PROBLEM: Scanning the entries below, copy every line that contains the word "href".

MATERIAL PROVIDED:
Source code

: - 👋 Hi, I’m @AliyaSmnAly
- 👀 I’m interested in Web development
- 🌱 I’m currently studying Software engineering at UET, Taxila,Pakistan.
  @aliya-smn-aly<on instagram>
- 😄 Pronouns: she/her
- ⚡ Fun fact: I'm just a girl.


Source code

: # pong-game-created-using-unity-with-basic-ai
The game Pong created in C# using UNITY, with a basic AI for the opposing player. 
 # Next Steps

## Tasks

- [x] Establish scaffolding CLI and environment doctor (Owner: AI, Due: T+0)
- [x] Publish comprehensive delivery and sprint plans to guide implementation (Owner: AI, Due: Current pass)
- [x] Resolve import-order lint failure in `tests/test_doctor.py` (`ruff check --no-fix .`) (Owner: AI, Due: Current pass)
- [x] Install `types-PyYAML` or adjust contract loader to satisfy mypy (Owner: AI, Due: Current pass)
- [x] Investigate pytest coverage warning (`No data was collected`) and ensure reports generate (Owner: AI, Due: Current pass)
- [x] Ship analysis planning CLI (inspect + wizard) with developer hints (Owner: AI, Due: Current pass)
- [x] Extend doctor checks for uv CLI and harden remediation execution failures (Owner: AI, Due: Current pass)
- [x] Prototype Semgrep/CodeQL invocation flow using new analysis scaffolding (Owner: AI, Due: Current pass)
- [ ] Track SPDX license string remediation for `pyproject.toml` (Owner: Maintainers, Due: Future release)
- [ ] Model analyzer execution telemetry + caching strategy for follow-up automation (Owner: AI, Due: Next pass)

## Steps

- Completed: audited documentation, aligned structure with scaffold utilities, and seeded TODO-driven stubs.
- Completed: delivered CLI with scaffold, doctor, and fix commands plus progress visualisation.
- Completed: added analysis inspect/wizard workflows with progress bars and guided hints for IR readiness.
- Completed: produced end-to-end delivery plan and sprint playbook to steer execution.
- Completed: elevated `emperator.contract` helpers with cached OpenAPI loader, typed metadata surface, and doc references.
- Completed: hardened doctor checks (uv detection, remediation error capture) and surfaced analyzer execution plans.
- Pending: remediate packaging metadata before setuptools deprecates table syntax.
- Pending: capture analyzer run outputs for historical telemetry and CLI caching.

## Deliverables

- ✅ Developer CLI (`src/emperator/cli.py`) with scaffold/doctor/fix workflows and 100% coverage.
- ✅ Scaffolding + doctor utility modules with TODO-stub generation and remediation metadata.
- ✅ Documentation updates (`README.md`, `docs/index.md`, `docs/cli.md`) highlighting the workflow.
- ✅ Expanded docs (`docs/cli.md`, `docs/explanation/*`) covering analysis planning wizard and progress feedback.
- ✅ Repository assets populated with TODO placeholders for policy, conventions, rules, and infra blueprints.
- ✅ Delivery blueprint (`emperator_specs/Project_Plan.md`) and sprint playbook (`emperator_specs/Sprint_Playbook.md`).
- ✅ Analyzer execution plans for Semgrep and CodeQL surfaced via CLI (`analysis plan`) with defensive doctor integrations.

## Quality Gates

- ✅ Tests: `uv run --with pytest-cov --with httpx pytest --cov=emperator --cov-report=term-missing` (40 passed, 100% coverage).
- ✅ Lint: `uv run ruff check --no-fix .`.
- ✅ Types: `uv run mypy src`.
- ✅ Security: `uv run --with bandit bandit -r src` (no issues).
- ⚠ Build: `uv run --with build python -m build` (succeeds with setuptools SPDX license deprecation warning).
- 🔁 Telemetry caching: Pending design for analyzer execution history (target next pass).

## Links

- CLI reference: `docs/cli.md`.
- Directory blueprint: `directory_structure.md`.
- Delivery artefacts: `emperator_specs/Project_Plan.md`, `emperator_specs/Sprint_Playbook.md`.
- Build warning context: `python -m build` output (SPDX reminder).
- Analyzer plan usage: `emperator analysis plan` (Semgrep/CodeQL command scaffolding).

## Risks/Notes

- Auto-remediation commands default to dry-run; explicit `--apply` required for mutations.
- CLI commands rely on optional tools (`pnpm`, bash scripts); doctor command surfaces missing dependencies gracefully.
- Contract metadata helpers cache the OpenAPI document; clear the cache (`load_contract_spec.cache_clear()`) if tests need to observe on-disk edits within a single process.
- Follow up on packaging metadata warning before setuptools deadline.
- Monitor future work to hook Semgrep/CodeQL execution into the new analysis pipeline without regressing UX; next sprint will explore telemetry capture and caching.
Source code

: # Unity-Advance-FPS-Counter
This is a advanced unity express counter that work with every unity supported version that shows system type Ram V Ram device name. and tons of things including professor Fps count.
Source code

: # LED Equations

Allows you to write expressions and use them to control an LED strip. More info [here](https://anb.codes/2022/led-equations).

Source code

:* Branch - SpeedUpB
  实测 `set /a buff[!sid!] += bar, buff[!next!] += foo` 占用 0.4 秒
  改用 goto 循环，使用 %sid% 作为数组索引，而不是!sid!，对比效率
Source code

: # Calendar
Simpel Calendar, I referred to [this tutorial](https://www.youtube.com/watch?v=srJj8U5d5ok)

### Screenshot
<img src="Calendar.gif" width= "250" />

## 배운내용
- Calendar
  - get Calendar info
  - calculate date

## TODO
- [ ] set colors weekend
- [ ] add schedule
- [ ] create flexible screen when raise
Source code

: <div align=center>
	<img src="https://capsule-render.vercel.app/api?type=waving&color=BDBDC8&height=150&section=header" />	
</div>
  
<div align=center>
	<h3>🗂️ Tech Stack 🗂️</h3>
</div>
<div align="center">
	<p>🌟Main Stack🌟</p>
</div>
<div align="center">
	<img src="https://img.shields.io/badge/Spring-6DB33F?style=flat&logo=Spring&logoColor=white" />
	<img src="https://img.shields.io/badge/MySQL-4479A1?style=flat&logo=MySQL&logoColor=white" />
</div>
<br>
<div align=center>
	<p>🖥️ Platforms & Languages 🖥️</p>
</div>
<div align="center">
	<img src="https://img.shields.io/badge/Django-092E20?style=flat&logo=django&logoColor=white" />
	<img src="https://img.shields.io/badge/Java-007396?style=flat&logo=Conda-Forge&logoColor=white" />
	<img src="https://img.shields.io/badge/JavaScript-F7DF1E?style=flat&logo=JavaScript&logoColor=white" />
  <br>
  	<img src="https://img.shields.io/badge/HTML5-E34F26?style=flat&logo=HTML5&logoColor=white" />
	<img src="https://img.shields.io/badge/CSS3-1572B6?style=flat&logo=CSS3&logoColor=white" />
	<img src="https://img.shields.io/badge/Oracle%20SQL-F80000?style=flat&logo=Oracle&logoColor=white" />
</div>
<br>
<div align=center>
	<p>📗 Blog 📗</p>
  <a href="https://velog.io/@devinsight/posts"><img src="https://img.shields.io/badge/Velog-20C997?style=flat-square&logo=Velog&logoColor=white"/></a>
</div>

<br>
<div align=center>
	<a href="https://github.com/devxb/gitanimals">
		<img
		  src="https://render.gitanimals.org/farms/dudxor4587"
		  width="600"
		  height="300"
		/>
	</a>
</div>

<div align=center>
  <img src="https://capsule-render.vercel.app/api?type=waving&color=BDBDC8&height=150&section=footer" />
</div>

REPLY TO THE EXERCISE:
  <a href="https://velog.io/@devinsight/posts"><img src="https://img.shields.io/badge/Velog-20C997?style=flat-square&logo=Velog&logoColor=white"/></a>
	<a href="https://github.com/devxb/gitanimals">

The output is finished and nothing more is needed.